Toomer’s claim that he was misled by a VA document
constitutes an extraordinary circumstance. The Veterans
Court found it did not. In particular, the court found the
August 4, 2009 cover letter stated the original Board
Decision was rendered on June 2, 2009, and this mailing
contained “another copy.” Order at 4. As to the
purportedly misleading language of Form 4597, the court
noted that Mr. Toomer’s argument reflected a
misrepresentation by omission of the information on that
form, “which not only states, as Mr. Toomer notes, that
‘[y]ou have 120 days from the date this decision was
mailed to you,’ but also states immediately thereafter ‘(as
shown on the first page of this decision)’” and “the date on
the first page of the decision received by Mr. Toomer in
August is ‘6/02/09.’” Id. at 4–5. Therefore, the court
concluded, “Mr. Toomer fails to demonstrate that he
followed [Form 4597], that the instructions therein were
confusing or misleading, or that the totality of his
circumstances otherwise demonstrates that he was
precluded from filing his [notice of appeal] in a timely
manner.” Id. at 5. The court only cited to Bove to provide
TOOMER v. MCDONALD 19
examples of extraordinary circumstances, not to
determine whether Mr. Toomer’s circumstances
conformed to a prescribed list of “extraordinary
circumstances.” See Order at 5.
Thus, the Veterans Court’s analysis does not evince
any legal error or misinterpretation of the law
surrounding equitable tolling. To the extent Mr. Toomer
asks this court to review the Veterans Court’s factual
findings surrounding whether or not the filings were
misleading or confusing, this is of course outside our
jurisdiction. See Singleton v. Shinseki, 659 F.3d 1332,
1334 (Fed. Cir. 2011). Thus, even if this court disagreed
with the Veterans Court’s factual finding that the two
dates on the correspondence from the VA were not
confusing or misleading, and therefore did not rise to the
level of “extraordinary circumstance,” revisiting this
finding is beyond our jurisdiction. Indeed, this court may
not review “a challenge to a factual determination” or “a
challenge to a law or regulation as applied to the facts of a
particular case” unless a constitutional challenge is
presented. 38 U.S.C. § 7292(d)(2).
CONCLUSION
For the foregoing reasons, the Veterans Court’s
decision is
AFFIRMED
United States Court of Appeals
for the Federal Circuit
______________________
HARVEST O. TOOMER,
Claimant-Appellant
v.
ROBERT A. MCDONALD,
SECRETARY OF VETERANS AFFAIRS,
Respondent-Appellee
______________________
2014-7045
______________________
Appeal from the United States Court of Appeals for
Veterans Claims in No. 09-4086, Chief Judge Bruce E.
Kasold.
______________________
REYNA, Circuit Judge, dissenting.
The majority concludes that equitable tolling does not
apply in Mr. Toomer’s case primarily because the equitable
tolling analysis requires us to impermissibly reweigh
factual findings made by the Board of Veterans’ Appeals
(“Board”). I respectfully dissent.
I. EQUITABLE TOLLING IS A LEGAL QUESTION WHERE
MATERIAL FACTS ARE UNDISPUTED
When reviewing decisions of the United States Court
of Appeals for Veterans Claims (“Veterans Court”), we are
statutorily constrained from considering pure questions of
2 TOOMER v. MCDONALD
fact, or the application of law to fact. 38 U.S.C.
§ 7292(d)(2).
A well-recognized exception to this rule exists in the
context of equitable tolling. In Bailey v. Principi, we held
that when the material facts are not in dispute and the
adoption of a particular legal standard of review, such as
the rule preventing our review of questions of fact or the
application of law to fact, would dictate the result, “this
court has treated the question of the availability of equitable
tolling as a matter of law that we are authorized by
statute to address.” 351 F.3d 1381, 1384 (Fed. Cir. 2003)

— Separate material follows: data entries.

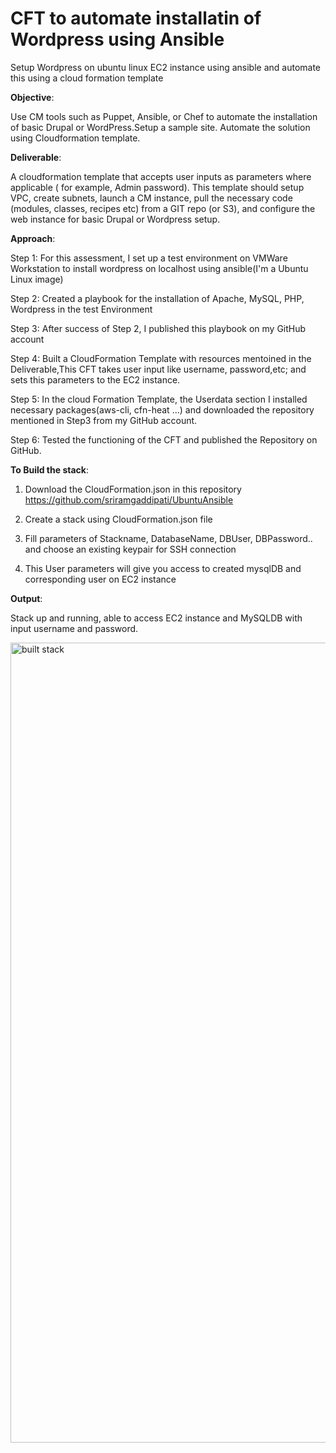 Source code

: # CFT to automate installatin of Wordpress using Ansible

Setup Wordpress on ubuntu linux EC2 instance using ansible and automate this using a cloud formation template

**Objective**:

Use CM tools such as Puppet, Ansible, or Chef to automate the installation of basic Drupal or WordPress.Setup a sample site. Automate the solution using Cloudformation template.

**Deliverable**:

A cloudformation template that accepts user inputs as parameters where applicable ( for example, Admin password). This template should setup VPC, create subnets, launch a CM instance, pull the necessary code (modules, classes, recipes etc) from a GIT repo (or S3), and configure the web instance for basic Drupal or Wordpress setup.

**Approach**:

Step 1: For this assessment, I set up a test environment on VMWare Workstation to install wordpress on localhost using ansible(I'm a Ubuntu Linux image)

Step 2: Created a playbook for the installation of Apache, MySQL, PHP, Wordpress in the test Environment

Step 3: After success of Step 2, I published this playbook on my GitHub account

Step 4: Built a CloudFormation Template with resources mentoined in the Deliverable,This CFT takes user input like username, password,etc; and sets this parameters to the EC2 instance.

Step 5: In the cloud Formation Template, the Userdata section I installed necessary packages(aws-cli, cfn-heat ...) and downloaded the repository mentioned in Step3 from my GitHub account.

Step 6: Tested the functioning of the CFT and published the Repository on GitHub.

**To Build the stack**:

1. Download the CloudFormation.json in this repository https://github.com/sriramgaddipati/UbuntuAnsible

2. Create a stack using CloudFormation.json file

3. Fill parameters of Stackname, DatabaseName, DBUser, DBPassword.. and choose an existing keypair for SSH connection

4. This User parameters will give you access to created mysqlDB and corresponding user on EC2 instance

**Output**:

Stack up and running, able to access EC2 instance and MySQLDB with input username and password. 


<img width="1280" alt="built stack" src="https://cloud.githubusercontent.com/assets/19828746/24136041/539ca676-0de3-11e7-9d24-b1d8a0611740.png">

(emphasis added); accord Bradenburg v. Principi, 371
F.3d 1362, 1363 (Fed. Cir. 2004); Wood v. Peake, 520 F.3d
1345, 1349 (Fed. Cir. 2008).
The material facts in this case are not in dispute. The
Board issued a decision in Mr. Toomer’s case on June 2,
2009, but that decision was not received by Mr. Toomer.
Mr. Toomer called the Department of Veterans Affairs
(“VA”) to inquire about the status of his case, informing
the VA that he had not received a decision. Prompted by
that call, the VA mailed a package to Mr. Toomer that
included a cover letter, a copy of the Board’s decision, and
a notice of appellate rights. The cover letter was machine
stamped with the date of August 4, 2009. The copy of the
Board’s decision, however, had an informally-styled date
(“6/02/09”) handwritten at an angle on its first page. The
notice of appellate rights set forth standard boilerplate
instructions, stating, “You have 120 days from the date
this decision was mailed to you (as shown on the first
page of this decision) to file a Notice of Appeal with the
Court.” J.A. 21 (emphasis added). At the time the VA
mailed the copy of the decision to Mr. Toomer, 72 of the
120 days provided in 38 U.S.C. § 7266(a) to file an appeal
had elapsed. Mr. Toomer filed his notice of appeal on
October 28, 2009, 85 days after the VA mailed the copy of
the Board’s decision to him and, thus, within 120 days of
TOOMER v. MCDONALD 3
the date on the first page of the package containing the
copy of the decision, August 4, 2009.
Because there are no material facts in dispute in this
case, the question of equitable tolling is one we can, and
here must, review. See Bailey, 351 F.3d 1384. Such
review would not involve improper reweighing of facts
and is properly within the powers of this court.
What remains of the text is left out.